To provide some feel for the range of EQ’s, so-called basal insectivores—a selected stem group among the order traditionally ranked lowest among placental mammals—record a mean of 0.311. Adding advanced insectivores, the average rises to 0.443. Rodents, a perfectly respectable group (and dominant among mammals by sheer number), weigh in with a mean EQ of 0.652. (Primates and carnivores rank consistently above 1.0.) Monotremes are not, by this criterion, mental giants—their EQ’s range from 0.50 to 0.75—but they rank way above the traditional primitives among placentals and right up there with rodents and other “respected” groups. Monotremes continue to shine by other standards of size as well. Some neurologists regard the ratio of brain to spinal cord as a promising measure of mental advance. Fish generally dip below 1:1 (spinal cord heavier than brain). We top-heavy humans tip the scale at 50:1; cats score 4:1. The “lowly” echidna waddles in front of tabby at approximately 6:1.

By conformation, rather than simple size alone, echidnas are even more impressive. The neocortex, the putative site of higher mental functions, occupies a larger percentage of total brain weight in supposedly advanced creatures. The neocortex of basal insectivores averages 13 percent of brain weight; the North American marsupial opossum records 22 percent. Echidnas score 43 percent (platypuses 48 percent), right up there with the prosimians (54 percent), basal group of the lordly primates. (All my figures for brain sizes come from H. J. Jerison, 1973, and P. Pirlot and J. Nelson, 1978.)
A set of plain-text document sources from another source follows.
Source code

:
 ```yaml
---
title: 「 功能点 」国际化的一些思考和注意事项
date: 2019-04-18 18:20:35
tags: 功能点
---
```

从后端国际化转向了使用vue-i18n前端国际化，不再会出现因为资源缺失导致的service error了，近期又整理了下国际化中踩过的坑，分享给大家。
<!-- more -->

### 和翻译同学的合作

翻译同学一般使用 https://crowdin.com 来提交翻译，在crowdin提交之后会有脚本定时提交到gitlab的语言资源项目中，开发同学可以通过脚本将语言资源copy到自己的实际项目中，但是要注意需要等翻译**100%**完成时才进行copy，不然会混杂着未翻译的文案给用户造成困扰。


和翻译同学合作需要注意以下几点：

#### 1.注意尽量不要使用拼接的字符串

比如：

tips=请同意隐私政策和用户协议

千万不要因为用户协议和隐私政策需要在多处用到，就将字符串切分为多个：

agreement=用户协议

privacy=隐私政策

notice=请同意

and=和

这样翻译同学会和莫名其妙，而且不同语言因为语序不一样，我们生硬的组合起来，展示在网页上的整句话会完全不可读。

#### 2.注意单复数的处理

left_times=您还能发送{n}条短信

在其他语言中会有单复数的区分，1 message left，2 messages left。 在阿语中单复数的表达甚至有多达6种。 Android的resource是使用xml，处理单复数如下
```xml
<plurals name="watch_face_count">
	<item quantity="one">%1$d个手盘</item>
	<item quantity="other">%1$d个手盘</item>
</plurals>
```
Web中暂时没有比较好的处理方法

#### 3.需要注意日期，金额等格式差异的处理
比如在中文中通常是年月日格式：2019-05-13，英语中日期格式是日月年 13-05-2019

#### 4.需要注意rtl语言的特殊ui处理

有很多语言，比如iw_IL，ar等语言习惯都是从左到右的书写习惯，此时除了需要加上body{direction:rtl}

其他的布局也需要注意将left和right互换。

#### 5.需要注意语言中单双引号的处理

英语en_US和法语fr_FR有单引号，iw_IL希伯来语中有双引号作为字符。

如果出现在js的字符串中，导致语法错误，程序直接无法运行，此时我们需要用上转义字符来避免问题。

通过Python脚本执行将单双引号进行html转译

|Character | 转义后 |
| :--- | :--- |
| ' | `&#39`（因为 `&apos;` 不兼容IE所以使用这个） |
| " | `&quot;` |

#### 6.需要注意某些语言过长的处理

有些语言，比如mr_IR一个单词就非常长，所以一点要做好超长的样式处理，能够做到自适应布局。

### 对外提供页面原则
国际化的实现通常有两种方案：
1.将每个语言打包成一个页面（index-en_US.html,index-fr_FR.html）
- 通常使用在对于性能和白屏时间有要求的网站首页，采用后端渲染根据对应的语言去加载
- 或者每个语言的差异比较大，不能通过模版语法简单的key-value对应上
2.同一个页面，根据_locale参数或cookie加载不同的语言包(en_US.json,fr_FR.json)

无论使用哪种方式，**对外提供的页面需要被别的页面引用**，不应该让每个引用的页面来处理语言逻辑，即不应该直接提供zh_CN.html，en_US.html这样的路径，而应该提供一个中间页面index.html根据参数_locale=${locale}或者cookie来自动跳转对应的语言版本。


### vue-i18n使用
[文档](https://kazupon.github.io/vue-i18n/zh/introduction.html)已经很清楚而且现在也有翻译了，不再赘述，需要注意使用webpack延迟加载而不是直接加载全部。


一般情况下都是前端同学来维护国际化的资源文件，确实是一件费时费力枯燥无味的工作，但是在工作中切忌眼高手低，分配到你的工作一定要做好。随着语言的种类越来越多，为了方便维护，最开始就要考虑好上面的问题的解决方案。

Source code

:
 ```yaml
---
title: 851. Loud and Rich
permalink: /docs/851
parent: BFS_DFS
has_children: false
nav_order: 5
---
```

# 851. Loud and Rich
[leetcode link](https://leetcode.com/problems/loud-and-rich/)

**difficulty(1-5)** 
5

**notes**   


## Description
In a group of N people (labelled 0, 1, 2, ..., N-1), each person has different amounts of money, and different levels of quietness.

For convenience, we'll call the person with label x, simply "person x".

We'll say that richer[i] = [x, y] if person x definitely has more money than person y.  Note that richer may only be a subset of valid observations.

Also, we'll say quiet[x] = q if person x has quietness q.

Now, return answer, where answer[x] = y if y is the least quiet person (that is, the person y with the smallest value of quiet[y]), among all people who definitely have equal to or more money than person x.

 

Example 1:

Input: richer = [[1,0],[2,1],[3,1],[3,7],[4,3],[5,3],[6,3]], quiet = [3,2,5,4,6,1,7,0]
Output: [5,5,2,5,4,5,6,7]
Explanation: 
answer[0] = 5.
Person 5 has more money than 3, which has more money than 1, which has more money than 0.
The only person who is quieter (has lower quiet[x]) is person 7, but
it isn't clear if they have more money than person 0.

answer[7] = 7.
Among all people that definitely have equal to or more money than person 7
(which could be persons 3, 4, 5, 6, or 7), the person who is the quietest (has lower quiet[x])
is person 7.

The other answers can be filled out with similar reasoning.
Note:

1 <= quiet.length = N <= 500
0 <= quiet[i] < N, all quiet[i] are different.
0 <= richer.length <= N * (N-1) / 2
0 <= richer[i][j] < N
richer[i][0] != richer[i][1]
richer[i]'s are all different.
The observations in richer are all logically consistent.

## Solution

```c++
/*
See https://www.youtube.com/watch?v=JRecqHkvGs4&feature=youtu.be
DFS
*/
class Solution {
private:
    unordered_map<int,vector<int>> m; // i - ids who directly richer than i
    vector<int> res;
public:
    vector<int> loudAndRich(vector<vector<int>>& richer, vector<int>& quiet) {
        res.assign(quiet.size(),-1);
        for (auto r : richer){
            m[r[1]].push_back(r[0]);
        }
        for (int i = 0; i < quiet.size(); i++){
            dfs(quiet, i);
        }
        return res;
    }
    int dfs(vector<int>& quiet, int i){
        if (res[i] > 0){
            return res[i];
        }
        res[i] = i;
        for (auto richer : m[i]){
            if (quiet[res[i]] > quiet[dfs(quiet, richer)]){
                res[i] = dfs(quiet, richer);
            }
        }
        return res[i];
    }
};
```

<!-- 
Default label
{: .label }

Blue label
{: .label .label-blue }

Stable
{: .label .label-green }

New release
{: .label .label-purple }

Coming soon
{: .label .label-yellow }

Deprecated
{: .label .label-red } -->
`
The neocortex of echidnas is not only expanded and nearly spherical as in primates; its surface is also richly convoluted in a series of deep folds and bumps (sulci and gyri), a traditional criterion of mental advance in mammals. (Curiously, by comparison, the platypus neocortex, while equally expanded and spherical, is almost completely smooth.)

Many famous nineteenth-century neuroanatomists studied monotreme brains, hoping to understand the basis of human mental triumph by examining its lowly origins. Echidnas provided an endless source of puzzlement and frustration. William Henry Flower dissected an echidna in 1865 and wrote of “this most remarkable brain, with its largely developed and richly convoluted hemispheres.” He admitted: “It is difficult to see in many of the peculiarities of their brain even an approach in the direction of that of the bird.” And Grafton Elliot Smith, the great Australian anatomist who later fell for Piltdown Man in such a big way, wrote with evident befuddlement in 1902:

The most obtrusive feature of this brain is the relatively enormous development of the cerebral hemispheres…. In addition, the extent of the cortex is very considerably increased by numerous deep sulci. The meaning of this large neopallium is quite incomprehensible. The factors which the study of other mammalian brains has shown to be the determinants of the extent of the cortex fail completely to explain how it is that a small animal of the lowliest status in the mammalian series comes to possess this large cortical apparatus.

One might have anticipated that scientists, so enlightened by monotreme mentality, would simply abandon the myth of primitivity. But prompt submission to items of contrary evidence is not, despite another prominent myth (this time about scientific procedure), the usual response of scientists to nature’s assaults upon traditional beliefs. Instead, most students of monotreme brains have recorded their surprise and then sought different criteria, again to affirm the myth of primitivity.